L’introduzione dei new media ha portato a dei cambiamenti nel mondo dell'informazione digitale: come reagisce l'utente e quali rischi corre?

Informazione digitale e utenti: dal rischio di ‘overload’ al rapporto con le fonti

L’evoluzione tecnologica e l’introduzione dei media digitali nel mondo dell’informazione hanno portato a sostanziali cambiamenti nel rapporto utente-fonte e all’interno della gerarchia comunicazionale, non più verticale – come avviene con media tradizionali, quali stampa e televisione – ma orizzontale, in una quasi parità di fonti che non sancisce una rigida distinzione tra emittente e ricevente.

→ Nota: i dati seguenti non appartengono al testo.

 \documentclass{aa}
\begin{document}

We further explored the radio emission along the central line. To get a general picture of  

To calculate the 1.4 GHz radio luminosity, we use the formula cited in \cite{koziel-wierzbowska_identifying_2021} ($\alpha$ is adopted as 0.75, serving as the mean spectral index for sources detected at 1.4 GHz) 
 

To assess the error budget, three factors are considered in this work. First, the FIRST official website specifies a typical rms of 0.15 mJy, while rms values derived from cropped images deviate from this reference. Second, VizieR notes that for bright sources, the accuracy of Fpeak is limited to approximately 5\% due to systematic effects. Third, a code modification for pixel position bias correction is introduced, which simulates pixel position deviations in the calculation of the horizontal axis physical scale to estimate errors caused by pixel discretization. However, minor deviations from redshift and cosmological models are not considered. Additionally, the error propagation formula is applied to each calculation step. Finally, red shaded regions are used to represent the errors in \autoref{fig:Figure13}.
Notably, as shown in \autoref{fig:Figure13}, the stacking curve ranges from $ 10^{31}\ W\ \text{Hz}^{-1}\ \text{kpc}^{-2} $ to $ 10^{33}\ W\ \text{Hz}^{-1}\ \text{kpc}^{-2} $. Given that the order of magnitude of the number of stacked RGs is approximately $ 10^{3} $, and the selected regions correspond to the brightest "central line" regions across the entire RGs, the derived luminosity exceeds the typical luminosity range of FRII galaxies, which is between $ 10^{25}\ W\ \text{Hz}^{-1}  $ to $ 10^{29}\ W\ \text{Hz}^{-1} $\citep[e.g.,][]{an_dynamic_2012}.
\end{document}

Per queste ragioni, dunque, è possibile affermare di avere a che fare con un overload di informazione digitale. 

Sulla scia di questi mutamenti e di questo concetto, la ricerca ideata, promossa e coordinata dalle cattedre e dagli studenti di Teoria e tecniche delle analisi di mercato e di Comunicazione e innovazione nelle pubbliche amministrazioni dell’Università Suor Orsola Benincasa di Napoli ha avuto come obiettivo – in un momento storico di massima diffusione di un’informazione digitale in formato 140 caratteri – proprio quello di comprendere i criteri di scelta delle fonti degli utenti italiani e, di conseguenza, anche il grado di influenza che i media digitali esercitano su questo target.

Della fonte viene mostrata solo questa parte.